Si usted está leyendo por error estas líneas estúpidas mientras aporrea felizmente la tacita de café con la beligerante cucharilla —se han dado casos asombrosos de personas que agitaron la cucharilla durante quince continuados minutos, convencidas de que el azúcar permanecía aún sin disolverse por completo—; si usted, decíamos, acaba de disfrutar de una reconfortante ducha y ahora se entrega con extraordinario alborozo al mordisqueo de una rosquilla gorda, o de un panecillo crujiente bañado en untuoso aceite —oro líquido de nuestros campos sagrados, estandarte tozudo y gastronómico por excelencia—, o se complace devorando una austera y saludable lechuga, gozoso preludio de la magnífica y brillante jornada que está por comenzar, significa, qué duda cabe, que usted forma parte del entramado social, de la multitud rugiente y contemporánea, de los numerosos y entrelazados mimbres que conforman la civilización del presente. En una palabra: que usted está vivo, y que colea.
A poco que derrame la mirada a su alrededor con cierta curiosidad —usted, ente vivo—, podrá reconocer fácilmente, con espanto, el clima de individualidad, soberbia y egolatría en que el torrente social ha desembocado. Los tontos no fabrican ya relojes de madera, ahora se hallan persuadidos de poder fabricarlos aun sin moverse del tresillo. Se propina una patada en la marquesina del autobús y aparecen de la nada, en menos que se desgañita un gallo, siete eruditos barbudos. Cultura universal de andar por casa, conocimientos profundos de arte y ciencia adquiridos entre siesta y siesta. Y la aberración espeluznante, mire usted, de tratar de sentar cátedra en cada esquina, en cada reunión familiar, en cada lecho conyugal. De sentar cátedra, debemos puntualizar, con la autoridad académica de un borrego.

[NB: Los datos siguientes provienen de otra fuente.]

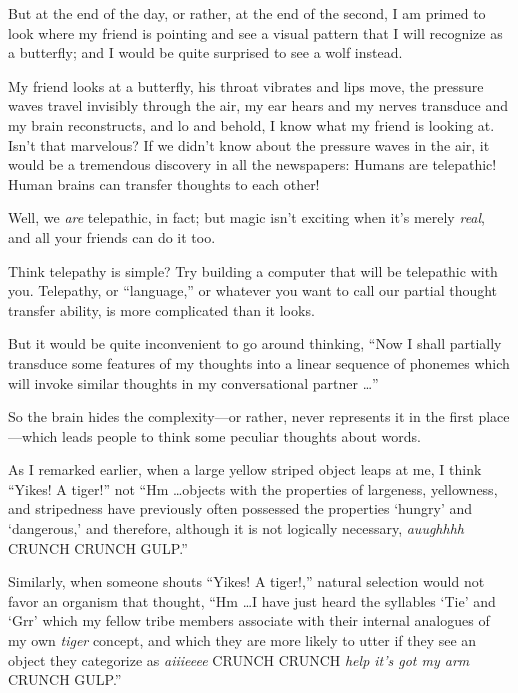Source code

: {
 But at the end of the day, or rather, at the end of the second, I
am primed to look where my friend is pointing and see a visual pattern
that I will recognize as a butterfly; and I would be quite surprised to
see a wolf instead.}

{
 My friend looks at a butterfly, his throat vibrates and lips move,
the pressure waves travel invisibly through the air, my ear hears and
my nerves transduce and my brain reconstructs, and lo and behold, I
know what my friend is looking at. Isn't that
marvelous? If we didn't know about the pressure waves
in the air, it would be a tremendous discovery in all the newspapers:
Humans are telepathic! Human brains can transfer thoughts to each
other!}

{
 Well, we \textit{are} telepathic, in fact; but magic
isn't exciting when it's merely
\textit{real}, and all your friends can do it too.}

{
 Think telepathy is simple? Try building a computer that will be
telepathic with you. Telepathy, or
``language,'' or whatever you want
to call our partial thought transfer ability, is more complicated than
it looks.}

{
 But it would be quite inconvenient to go around thinking,
``Now I shall partially transduce some features of my
thoughts into a linear sequence of phonemes which will invoke similar
thoughts in my conversational partner \ldots''}

{
 So the brain hides the complexity---or rather, never represents it
in the first place---which leads people to think some peculiar thoughts
about words.}

{
 As I remarked earlier, when a large yellow striped object leaps at
me, I think ``Yikes! A tiger!'' not
``Hm \ldots objects with the properties of largeness,
yellowness, and stripedness have previously often possessed the
properties `hungry' and
`dangerous,' and therefore, although it
is not logically necessary, \textit{auughhhh} CRUNCH CRUNCH
GULP.''}

{
 Similarly, when someone shouts ``Yikes! A
tiger!,'' natural selection would not favor an
organism that thought, ``Hm \ldots I have just heard
the syllables `Tie' and
`Grr' which my fellow tribe members
associate with their internal analogues of my own \textit{tiger}
concept, and which they are more likely to utter if they see an object
they categorize as \textit{aiiieeee} CRUNCH CRUNCH \textit{help
it's got my arm} CRUNCH GULP.''}

{
 ~}

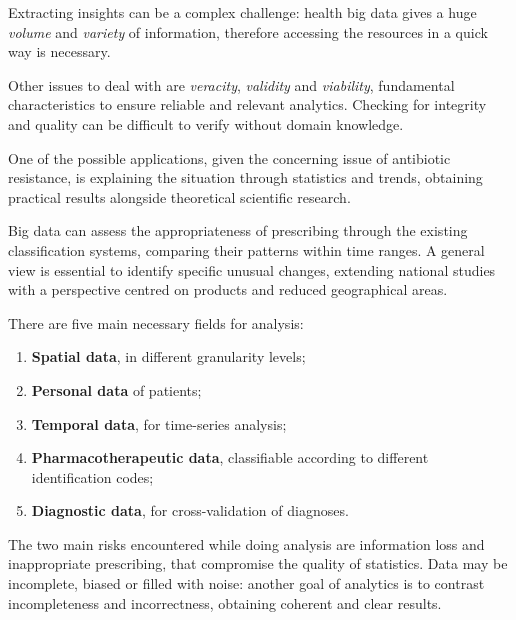 Extracting insights can be a complex challenge: health big data gives a huge \textit{volume} and \textit{variety} of information, therefore accessing the resources in a quick way is necessary. 

Other issues to deal with are \textit{veracity}, \textit{validity} and \textit{viability}, fundamental characteristics to ensure reliable and relevant analytics. Checking for integrity and quality can be difficult to verify without domain knowledge\cite{4vs}.

One of the possible applications, given the concerning issue of antibiotic resistance, is explaining the situation through statistics and trends, obtaining practical results alongside theoretical scientific research. 

Big data can assess the appropriateness of prescribing through the existing classification systems, comparing their patterns within time ranges. A general view is essential to identify specific unusual changes, extending national studies with a perspective centred on products and reduced geographical areas.

There are five main necessary fields for analysis\cite{DC}:
\begin{enumerate}
	\item \textbf{Spatial data}, in different granularity levels;
	\item \textbf{Personal data} of patients;
	\item \textbf{Temporal data}, for time-series analysis;
	\item \textbf{Pharmacotherapeutic data}, classifiable according to different identification codes;
	\item \textbf{Diagnostic data}, for cross-validation of diagnoses.
\end{enumerate}

The two main risks encountered while doing analysis are information loss and inappropriate prescribing, that compromise the quality of statistics. Data may be incomplete, biased or filled with noise: another goal of analytics is to contrast incompleteness and incorrectness, obtaining coherent and clear results.
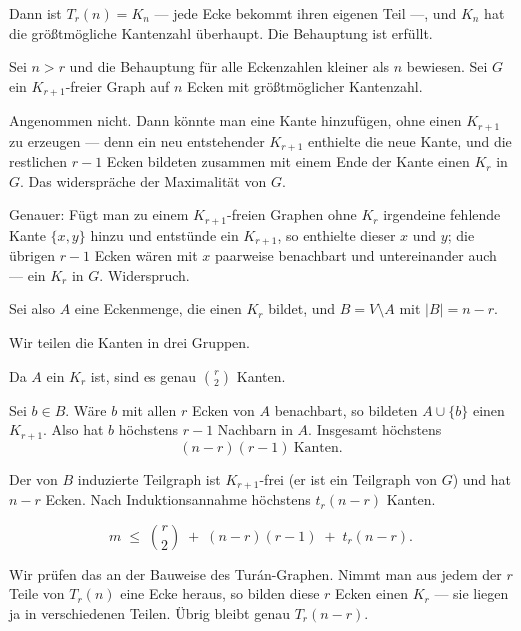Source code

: \begin{merksatz}
Dann ist $T_r(n) = K_n$ --- jede Ecke bekommt ihren eigenen Teil ---, und $K_n$ hat die größtmögliche Kantenzahl überhaupt. Die Behauptung ist erfüllt.

Sei $n > r$ und die Behauptung für alle Eckenzahlen kleiner als $n$ bewiesen. Sei $G$ ein $K_{r+1}$-freier Graph auf $n$ Ecken mit größtmöglicher Kantenzahl.

Angenommen nicht. Dann könnte man eine Kante hinzufügen, ohne einen $K_{r+1}$ zu erzeugen --- denn ein neu entstehender $K_{r+1}$ enthielte die neue Kante, und die restlichen $r-1$ Ecken bildeten zusammen mit einem Ende der Kante einen $K_r$ in $G$. Das widerspräche der Maximalität von $G$.

Genauer: Fügt man zu einem $K_{r+1}$-freien Graphen ohne $K_r$ irgendeine fehlende Kante $\{x,y\}$ hinzu und entstünde ein $K_{r+1}$, so enthielte dieser $x$ und $y$; die übrigen $r-1$ Ecken wären mit $x$ paarweise benachbart und untereinander auch --- ein $K_r$ in $G$. Widerspruch.

Sei also $A$ eine Eckenmenge, die einen $K_r$ bildet, und $B = V \setminus A$ mit $|B| = n - r$.

Wir teilen die Kanten in drei Gruppen.

 Da $A$ ein $K_r$ ist, sind es genau $\binom{r}{2}$ Kanten.

 Sei $b \in B$. Wäre $b$ mit allen $r$ Ecken von $A$ benachbart, so bildeten $A \cup \{b\}$ einen $K_{r+1}$. Also hat $b$ höchstens $r-1$ Nachbarn in $A$. Insgesamt höchstens
\[ (n-r)(r-1) \ \text{Kanten}. \]

 Der von $B$ induzierte Teilgraph ist $K_{r+1}$-frei (er ist ein Teilgraph von $G$) und hat $n-r$ Ecken. Nach Induktionsannahme höchstens $t_r(n-r)$ Kanten.

\[ m \;\le\; \binom{r}{2} \;+\; (n-r)(r-1) \;+\; t_r(n-r) . \]

Wir prüfen das an der Bauweise des Turán-Graphen. Nimmt man aus jedem der $r$ Teile von $T_r(n)$ eine Ecke heraus, so bilden diese $r$ Ecken einen $K_r$ --- sie liegen ja in verschiedenen Teilen. Übrig bleibt genau $T_r(n-r)$.


\end{merksatz}
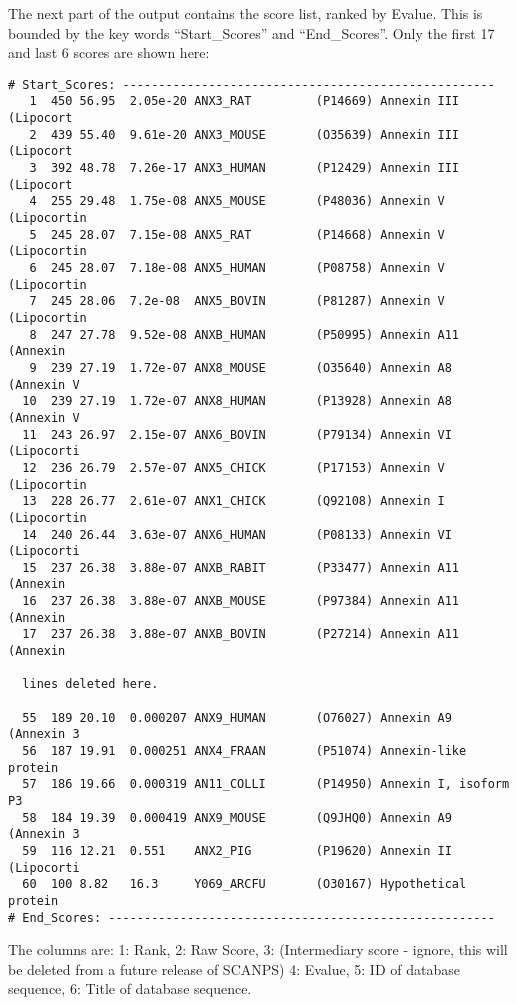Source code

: \documentclass[12pt]{article}
\begin{document}
The next part of the output contains the score list, ranked by Evalue.
This is bounded by the key words ``Start\_Scores'' and
``End\_Scores''.  Only the first 17 and last 6 scores are shown here:

\begin{scriptsize}
\begin{verbatim}
# Start_Scores: ----------------------------------------------------
   1  450 56.95  2.05e-20 ANX3_RAT         (P14669) Annexin III (Lipocort
   2  439 55.40  9.61e-20 ANX3_MOUSE       (O35639) Annexin III (Lipocort
   3  392 48.78  7.26e-17 ANX3_HUMAN       (P12429) Annexin III (Lipocort
   4  255 29.48  1.75e-08 ANX5_MOUSE       (P48036) Annexin V (Lipocortin
   5  245 28.07  7.15e-08 ANX5_RAT         (P14668) Annexin V (Lipocortin
   6  245 28.07  7.18e-08 ANX5_HUMAN       (P08758) Annexin V (Lipocortin
   7  245 28.06  7.2e-08  ANX5_BOVIN       (P81287) Annexin V (Lipocortin
   8  247 27.78  9.52e-08 ANXB_HUMAN       (P50995) Annexin A11 (Annexin 
   9  239 27.19  1.72e-07 ANX8_MOUSE       (O35640) Annexin A8 (Annexin V
  10  239 27.19  1.72e-07 ANX8_HUMAN       (P13928) Annexin A8 (Annexin V
  11  243 26.97  2.15e-07 ANX6_BOVIN       (P79134) Annexin VI (Lipocorti
  12  236 26.79  2.57e-07 ANX5_CHICK       (P17153) Annexin V (Lipocortin
  13  228 26.77  2.61e-07 ANX1_CHICK       (Q92108) Annexin I (Lipocortin
  14  240 26.44  3.63e-07 ANX6_HUMAN       (P08133) Annexin VI (Lipocorti
  15  237 26.38  3.88e-07 ANXB_RABIT       (P33477) Annexin A11 (Annexin 
  16  237 26.38  3.88e-07 ANXB_MOUSE       (P97384) Annexin A11 (Annexin 
  17  237 26.38  3.88e-07 ANXB_BOVIN       (P27214) Annexin A11 (Annexin 

  lines deleted here.

  55  189 20.10  0.000207 ANX9_HUMAN       (O76027) Annexin A9 (Annexin 3
  56  187 19.91  0.000251 ANX4_FRAAN       (P51074) Annexin-like protein 
  57  186 19.66  0.000319 AN11_COLLI       (P14950) Annexin I, isoform P3
  58  184 19.39  0.000419 ANX9_MOUSE       (Q9JHQ0) Annexin A9 (Annexin 3
  59  116 12.21  0.551    ANX2_PIG         (P19620) Annexin II (Lipocorti
  60  100 8.82   16.3     Y069_ARCFU       (O30167) Hypothetical protein 
# End_Scores: ------------------------------------------------------
\end{verbatim}
\end{scriptsize}

The columns are: 1: Rank, 2: Raw Score, 3: (Intermediary score -
ignore, this will be deleted from a future release of SCANPS) 4:
Evalue, 5: ID of database sequence, 6: Title of database sequence.
\end{document}
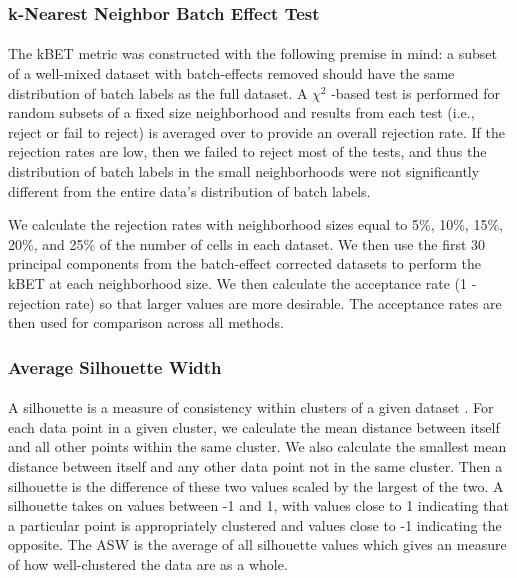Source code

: \documentclass[
12pt, %
letterpaper, %
oneside, %
headinclude,footinclude, %
BCOR5mm, %
]{scrartcl}
\begin{document}
\subsubsection*{k-Nearest Neighbor Batch Effect Test}

\paragraph*{}
The kBET metric \citep{buttner2019test} was constructed with the following premise in mind: a subset of a well-mixed dataset with batch-effects removed should have the same distribution of batch labels as the full dataset. A $\chi^2$ -based test is performed for random subsets of a fixed size neighborhood and results from each test (i.e., reject or fail to reject) is averaged over to provide an overall rejection rate. If the rejection rates are low, then we failed to reject most of the tests, and thus the distribution of batch labels in the small neighborhoods were not significantly different from the entire data's distribution of batch labels.

We calculate the rejection rates with neighborhood sizes equal to 5\%, 10\%, 15\%, 20\%, and 25\% of the number of cells in each dataset. We then use the first 30 principal components from the batch-effect corrected datasets to perform the kBET at each neighborhood size. We then calculate the acceptance rate (1 - rejection rate) so that larger values are more desirable. The acceptance rates are then used for comparison across all methods.

\subsubsection*{Average Silhouette Width}

\paragraph*{}
A silhouette is a measure of consistency within clusters of a given dataset \citep{rousseeuw1987silhouettes}. For each data point in a given cluster, we calculate the mean distance between itself and all other points within the same cluster. We also calculate the smallest mean distance between itself and any other data point not in the same cluster. Then a silhouette is the difference of these two values scaled by the largest of the two. A silhouette takes on values between -1 and 1, with values close to 1 indicating that a particular point is appropriately clustered and values close to -1 indicating the opposite. The ASW is the average of all silhouette values which gives an measure of how well-clustered the data are as a whole.
\end{document}
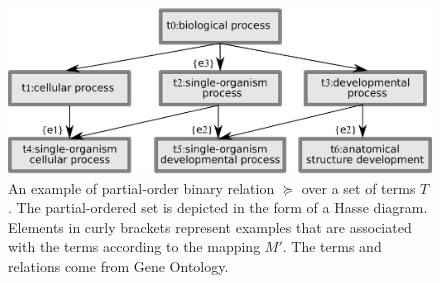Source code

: \documentclass{bmcart}
\begin{document}
\begin{backmatter}





\begin{figure}[h!]
\caption{\csentence{} An example of partial-order binary relation $\succeq$ over a set of terms $T$. The partial-ordered set is depicted in the form of a Hasse diagram. Elements in curly brackets represent examples that are associated with the terms according to the mapping $M'$. The terms and relations come from Gene Ontology.}
\label{figure:onto1}
\includegraphics{Fig1.eps}
\end{figure}


\end{backmatter}
\end{document}
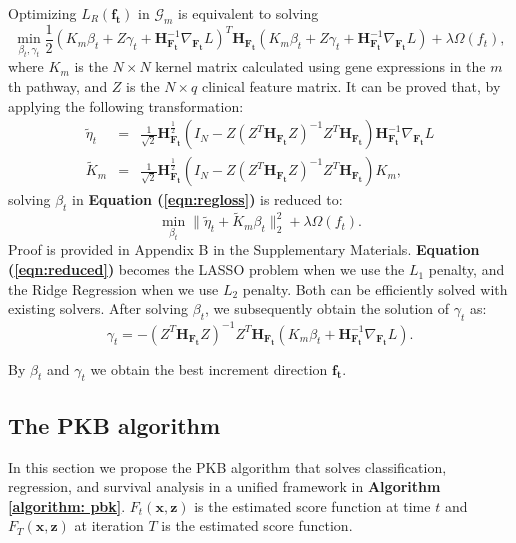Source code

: \documentclass[a4paper,12pt]{article}
\newcommand{\bd}[1]{\mathbf{#1}}
\newcommand{\grad}[2]{\nabla_{\bd{#2}} #1}
\newcommand{\hess}[1]{\bd{H}_{\bd{#1}}}
\begin{document}
Optimizing $L_R(\bd{f_t})$ in $\mathcal{G}_m$ is equivalent to solving
\begin{equation}
\label{eqn:regloss}
\min_{\beta_t, \gamma_t} \frac{1}{2} (K_m \beta_t + Z \gamma_t + \hess{F_t}^{-1} \grad{L}{F_t})^T \hess{F_t} (K_m \beta_t + Z \gamma_t + \hess{F_t}^{-1} \grad{L}{F_t}) + \lambda \Omega({f_t}),
\end{equation}
where $K_m$ is the $N \times N$ kernel matrix calculated using gene expressions in the $m$th pathway, and $Z$ is the $N \times q$ clinical feature matrix. It can be proved that, by applying the following transformation:
\begin{eqnarray*}
	\tilde{\eta}_t &=& \frac{1}{\sqrt{2}}\hess{F_t}^{\frac{1}{2}}(I_N - Z(Z^T \hess{F_t} Z)^{-1}Z^T \hess{F_t})\hess{F_t}^{-1}\grad{L}{F_t}\\
	\tilde{K}_m &=& \frac{1}{\sqrt{2}}\hess{F_t}^{\frac{1}{2}}(I_N - Z(Z^T\hess{F_t}Z)^{-1}Z^T\hess{F_t})K_m,
\end{eqnarray*}
solving $\beta_t$ in \textbf{Equation (\ref{eqn:regloss})} is reduced to:
\begin{equation}
\label{eqn:reduced}
\min_{\beta_t} \|\tilde{\eta}_t + \tilde{K}_m \beta_t \|_2^2 + \lambda \Omega({f_t}).
\end{equation}
Proof is provided in Appendix B in the Supplementary Materials. \textbf{Equation (\ref{eqn:reduced})} becomes the LASSO problem when we use the $L_1$ penalty, and the Ridge Regression when we use $L_2$ penalty. Both can be efficiently solved with existing solvers. After solving $\beta_t$, we subsequently obtain the solution of $\gamma_t$ as:
$$\gamma_t = -(Z^T\hess{F_t}Z)^{-1}Z^T\hess{F_t}(K_m\beta_t + \hess{F_t}^{-1}\grad{L}{F_t}).$$

By $\beta_t$ and $\gamma_t$ we obtain the best increment direction $\bd{f_t}$.

\subsection{The PKB algorithm}
In this section we propose the PKB algorithm that solves classification, regression, and survival analysis in a unified framework in \textbf{Algorithm \ref{algorithm: pbk}}. $F_t(\bd{x}, \bd{z})$ is the estimated score function at time $t$ and $F_T(\bd{x}, \bd{z})$ at iteration $T$ is the estimated score function.
\end{document}
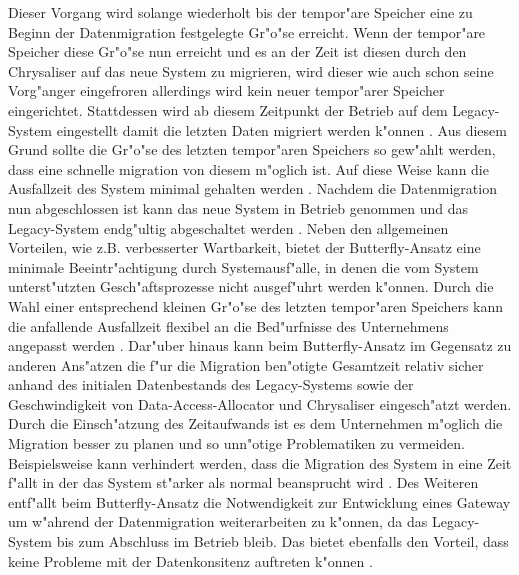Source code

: \lb
Dieser Vorgang wird solange wiederholt bis der tempor"are Speicher eine zu Beginn der Datenmigration festgelegte Gr"o"se erreicht. Wenn der tempor"are Speicher diese Gr"o"se nun erreicht und es an der Zeit ist diesen durch den Chrysaliser auf das neue System zu migrieren, wird dieser wie auch schon seine Vorg"anger eingefroren allerdings wird kein neuer tempor"arer Speicher eingerichtet. Stattdessen wird ab diesem Zeitpunkt der Betrieb auf dem Legacy-System eingestellt damit die letzten Daten migriert werden k"onnen \citep[S.~202]{wuLawlessBisbal-1997}. Aus diesem Grund sollte die Gr"o"se des letzten tempor"aren Speichers so gew"ahlt werden, dass eine schnelle migration von diesem m"oglich ist. Auf diese Weise kann die Ausfallzeit des System minimal gehalten werden \citep[S.~202]{wuLawlessBisbal-1997}. Nachdem die Datenmigration nun abgeschlossen ist kann das neue System in Betrieb genommen und das Legacy-System endg"ultig abgeschaltet werden \citep[S.~204]{wuLawlessBisbal-1997}.
\lb
Neben den allgemeinen Vorteilen, wie z.B. verbesserter Wartbarkeit, bietet der Butterfly-Ansatz eine minimale Beeintr"achtigung durch Systemausf"alle, in denen die vom System unterst"utzten Gesch"aftsprozesse nicht ausgef"uhrt werden k"onnen. Durch die Wahl einer entsprechend kleinen Gr"o"se des letzten tempor"aren Speichers kann die anfallende Ausfallzeit flexibel an die Bed"urfnisse des Unternehmens angepasst werden \citep[S.~204f.]{wuLawlessBisbal-1997}. Dar"uber hinaus kann beim Butterfly-Ansatz im Gegensatz zu anderen Ans"atzen die f"ur die Migration ben"otigte Gesamtzeit relativ sicher anhand des initialen Datenbestands des Legacy-Systems sowie der Geschwindigkeit von Data-Access-Allocator und Chrysaliser eingesch"atzt werden. Durch die Einsch"atzung des Zeitaufwands ist es dem Unternehmen m"oglich die Migration besser zu planen und so unn"otige Problematiken zu vermeiden. Beispielsweise kann verhindert werden, dass die Migration des System in eine Zeit f"allt in der das System st"arker als normal beansprucht wird \cite[S.~204]{wuLawlessBisbal-1997}. Des Weiteren entf"allt beim Butterfly-Ansatz die Notwendigkeit zur Entwicklung eines Gateway um w"ahrend der Datenmigration weiterarbeiten zu k"onnen, da das Legacy-System bis zum Abschluss im Betrieb bleib. Das bietet ebenfalls den Vorteil, dass keine Probleme mit der Datenkonsitenz auftreten k"onnen \citep[S.~3]{wuLawless-1997}.
\lb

Pero si existe algo que acaricia la cumbre de la necedad y que verdaderamente nos endereza los pelos del cogote es, cosa tan moderna, la constante y errática percepción del ‘yo’. Se incluye el pronombre personal hasta en la mismísima sopa de marras. Se refuerza con él hasta el más insignificante argumento. Hay articulistas que no son capaces de trazar seis miserables palabras sin ceder a la diabólica tentación de intercalar el ‘yo’ sonrojante. Rara es la novela moderna —y por novela moderna entendemos trilogía apasionante— que no se encuentre sustentada en el ‘yo’ más reiterado y grosero del autor —y por autor entenderemos lo que usted tenga a bien considerar—. Se sentencia sobre cualquier asunto adornando siempre la sintaxis con el pronombre de la vergonzosa inmodestia. Qué nos importará, muy señora nuestra, que usted esto o que usted aquello. Cómo reconfigurar este mundo podrido del ‘yo’, esta tendencia hueca, tenaz y altaneramente inmadura, esta cultura aterradora del puñetero ombligo. Ay, quién pudiera arrojar un rayito de sensata luz. «Como digo yo», apostillan invariablemente los imbéciles. Pues si usted lo dice, será verdad.
Se debate tímidamente en los círculos editoriales sobre el final de la narrativa basada en el ‘yo’, y la esperanza se relame, ilusionada, encogido el corazón, con semejante propuesta. Agua bendita de mayo. No obstante, el sentido común se apresura a pronunciarse de inmediato, concluyente: se acabaron los libros, entonces.